## Task statement
Down to the last line, reproduce the records exactly.

## Data
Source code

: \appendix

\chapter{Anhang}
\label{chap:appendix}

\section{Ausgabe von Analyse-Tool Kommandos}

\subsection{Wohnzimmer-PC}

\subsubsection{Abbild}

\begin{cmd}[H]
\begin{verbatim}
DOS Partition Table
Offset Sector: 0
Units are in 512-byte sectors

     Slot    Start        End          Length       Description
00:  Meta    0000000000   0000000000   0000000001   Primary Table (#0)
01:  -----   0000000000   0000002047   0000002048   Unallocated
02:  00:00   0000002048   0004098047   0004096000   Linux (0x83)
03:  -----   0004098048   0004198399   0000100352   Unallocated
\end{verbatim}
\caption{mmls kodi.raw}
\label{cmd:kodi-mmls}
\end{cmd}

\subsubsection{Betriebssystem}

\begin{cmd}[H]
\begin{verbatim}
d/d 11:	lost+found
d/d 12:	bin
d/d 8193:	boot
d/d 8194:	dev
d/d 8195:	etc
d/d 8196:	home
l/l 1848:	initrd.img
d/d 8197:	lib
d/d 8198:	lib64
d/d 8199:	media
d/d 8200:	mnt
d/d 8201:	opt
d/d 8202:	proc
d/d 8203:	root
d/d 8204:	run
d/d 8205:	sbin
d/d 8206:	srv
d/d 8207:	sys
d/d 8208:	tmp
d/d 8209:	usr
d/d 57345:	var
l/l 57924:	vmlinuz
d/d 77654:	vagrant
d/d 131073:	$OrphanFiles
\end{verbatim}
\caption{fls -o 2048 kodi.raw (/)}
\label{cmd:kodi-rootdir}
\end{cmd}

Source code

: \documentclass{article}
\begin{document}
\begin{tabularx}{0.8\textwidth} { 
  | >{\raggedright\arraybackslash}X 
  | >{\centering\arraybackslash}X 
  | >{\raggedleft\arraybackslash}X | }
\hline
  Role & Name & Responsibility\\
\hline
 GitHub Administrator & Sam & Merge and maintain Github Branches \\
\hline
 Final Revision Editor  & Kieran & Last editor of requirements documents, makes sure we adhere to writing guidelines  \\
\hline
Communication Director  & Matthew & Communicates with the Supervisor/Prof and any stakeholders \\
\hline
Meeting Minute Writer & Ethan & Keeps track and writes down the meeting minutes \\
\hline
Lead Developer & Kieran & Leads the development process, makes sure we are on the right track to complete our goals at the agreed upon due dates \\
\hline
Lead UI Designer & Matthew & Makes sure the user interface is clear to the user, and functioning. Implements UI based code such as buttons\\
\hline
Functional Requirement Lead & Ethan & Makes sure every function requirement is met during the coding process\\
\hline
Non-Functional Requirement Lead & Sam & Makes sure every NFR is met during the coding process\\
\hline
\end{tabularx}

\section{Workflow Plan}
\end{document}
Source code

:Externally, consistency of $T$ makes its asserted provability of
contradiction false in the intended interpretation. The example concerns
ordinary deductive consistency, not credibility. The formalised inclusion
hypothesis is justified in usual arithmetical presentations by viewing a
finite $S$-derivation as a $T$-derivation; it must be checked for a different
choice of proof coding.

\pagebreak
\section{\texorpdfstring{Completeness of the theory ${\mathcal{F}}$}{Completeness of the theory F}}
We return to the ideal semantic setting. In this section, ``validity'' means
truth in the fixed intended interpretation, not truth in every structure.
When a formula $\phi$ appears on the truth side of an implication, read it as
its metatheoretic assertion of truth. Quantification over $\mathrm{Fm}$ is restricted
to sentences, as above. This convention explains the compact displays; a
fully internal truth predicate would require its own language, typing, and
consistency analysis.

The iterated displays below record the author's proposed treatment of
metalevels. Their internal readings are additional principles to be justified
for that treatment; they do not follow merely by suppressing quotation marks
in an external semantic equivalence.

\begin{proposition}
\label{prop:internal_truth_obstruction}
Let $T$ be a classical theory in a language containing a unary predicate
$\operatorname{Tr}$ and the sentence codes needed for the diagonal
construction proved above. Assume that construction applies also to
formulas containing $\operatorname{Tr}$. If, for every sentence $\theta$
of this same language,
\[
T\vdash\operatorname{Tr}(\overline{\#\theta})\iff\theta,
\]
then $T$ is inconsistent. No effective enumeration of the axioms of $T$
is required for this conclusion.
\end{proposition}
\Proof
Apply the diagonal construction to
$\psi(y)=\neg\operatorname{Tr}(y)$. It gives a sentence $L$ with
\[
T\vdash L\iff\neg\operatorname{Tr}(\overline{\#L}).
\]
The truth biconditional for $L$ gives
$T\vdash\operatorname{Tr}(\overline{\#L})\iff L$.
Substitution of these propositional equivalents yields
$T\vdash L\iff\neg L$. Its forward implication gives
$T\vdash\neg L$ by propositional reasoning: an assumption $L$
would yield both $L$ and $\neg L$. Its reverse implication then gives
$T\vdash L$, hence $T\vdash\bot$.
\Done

## Written reply
Source code

: \appendix

\chapter{Anhang}
\label{chap:appendix}

\section{Ausgabe von Analyse-Tool Kommandos}

\subsection{Wohnzimmer-PC}

\subsubsection{Abbild}

\begin{cmd}[H]
\begin{verbatim}
DOS Partition Table
Offset Sector: 0
Units are in 512-byte sectors

     Slot    Start        End          Length       Description
00:  Meta    0000000000   0000000000   0000000001   Primary Table (#0)
01:  -----   0000000000   0000002047   0000002048   Unallocated
02:  00:00   0000002048   0004098047   0004096000   Linux (0x83)
03:  -----   0004098048   0004198399   0000100352   Unallocated
\end{verbatim}
\caption{mmls kodi.raw}
\label{cmd:kodi-mmls}
\end{cmd}

\subsubsection{Betriebssystem}

\begin{cmd}[H]
\begin{verbatim}
d/d 11:	lost+found
d/d 12:	bin
d/d 8193:	boot
d/d 8194:	dev
d/d 8195:	etc
d/d 8196:	home
l/l 1848:	initrd.img
d/d 8197:	lib
d/d 8198:	lib64
d/d 8199:	media
d/d 8200:	mnt
d/d 8201:	opt
d/d 8202:	proc
d/d 8203:	root
d/d 8204:	run
d/d 8205:	sbin
d/d 8206:	srv
d/d 8207:	sys
d/d 8208:	tmp
d/d 8209:	usr
d/d 57345:	var
l/l 57924:	vmlinuz
d/d 77654:	vagrant
d/d 131073:	$OrphanFiles
\end{verbatim}
\caption{fls -o 2048 kodi.raw (/)}
\label{cmd:kodi-rootdir}
\end{cmd}

Source code

: \documentclass{article}
\begin{document}
\begin{tabularx}{0.8\textwidth} { 
  | >{\raggedright\arraybackslash}X 
  | >{\centering\arraybackslash}X 
  | >{\raggedleft\arraybackslash}X | }
\hline
  Role & Name & Responsibility\\
\hline
 GitHub Administrator & Sam & Merge and maintain Github Branches \\
\hline
 Final Revision Editor  & Kieran & Last editor of requirements documents, makes sure we adhere to writing guidelines  \\
\hline
Communication Director  & Matthew & Communicates with the Supervisor/Prof and any stakeholders \\
\hline
Meeting Minute Writer & Ethan & Keeps track and writes down the meeting minutes \\
\hline
Lead Developer & Kieran & Leads the development process, makes sure we are on the right track to complete our goals at the agreed upon due dates \\
\hline
Lead UI Designer & Matthew & Makes sure the user interface is clear to the user, and functioning. Implements UI based code such as buttons\\
\hline
Functional Requirement Lead & Ethan & Makes sure every function requirement is met during the coding process\\
\hline
Non-Functional Requirement Lead & Sam & Makes sure every NFR is met during the coding process\\
\hline
\end{tabularx}

\section{Workflow Plan}
\end{document}
Source code

:Externally, consistency of $T$ makes its asserted provability of
contradiction false in the intended interpretation. The example concerns
ordinary deductive consistency, not credibility. The formalised inclusion
hypothesis is justified in usual arithmetical presentations by viewing a
finite $S$-derivation as a $T$-derivation; it must be checked for a different
choice of proof coding.

\pagebreak
\section{\texorpdfstring{Completeness of the theory ${\mathcal{F}}$}{Completeness of the theory F}}
We return to the ideal semantic setting. In this section, ``validity'' means
truth in the fixed intended interpretation, not truth in every structure.
When a formula $\phi$ appears on the truth side of an implication, read it as
its metatheoretic assertion of truth. Quantification over $\mathrm{Fm}$ is restricted
to sentences, as above. This convention explains the compact displays; a
fully internal truth predicate would require its own language, typing, and
consistency analysis.

The iterated displays below record the author's proposed treatment of
metalevels. Their internal readings are additional principles to be justified
for that treatment; they do not follow merely by suppressing quotation marks
in an external semantic equivalence.

\begin{proposition}
\label{prop:internal_truth_obstruction}
Let $T$ be a classical theory in a language containing a unary predicate
$\operatorname{Tr}$ and the sentence codes needed for the diagonal
construction proved above. Assume that construction applies also to
formulas containing $\operatorname{Tr}$. If, for every sentence $\theta$
of this same language,
\[
T\vdash\operatorname{Tr}(\overline{\#\theta})\iff\theta,
\]
then $T$ is inconsistent. No effective enumeration of the axioms of $T$
is required for this conclusion.
\end{proposition}
\Proof
Apply the diagonal construction to
$\psi(y)=\neg\operatorname{Tr}(y)$. It gives a sentence $L$ with
\[
T\vdash L\iff\neg\operatorname{Tr}(\overline{\#L}).
\]
The truth biconditional for $L$ gives
$T\vdash\operatorname{Tr}(\overline{\#L})\iff L$.
Substitution of these propositional equivalents yields
$T\vdash L\iff\neg L$. Its forward implication gives
$T\vdash\neg L$ by propositional reasoning: an assumption $L$
would yield both $L$ and $\neg L$. Its reverse implication then gives
$T\vdash L$, hence $T\vdash\bot$.
\Done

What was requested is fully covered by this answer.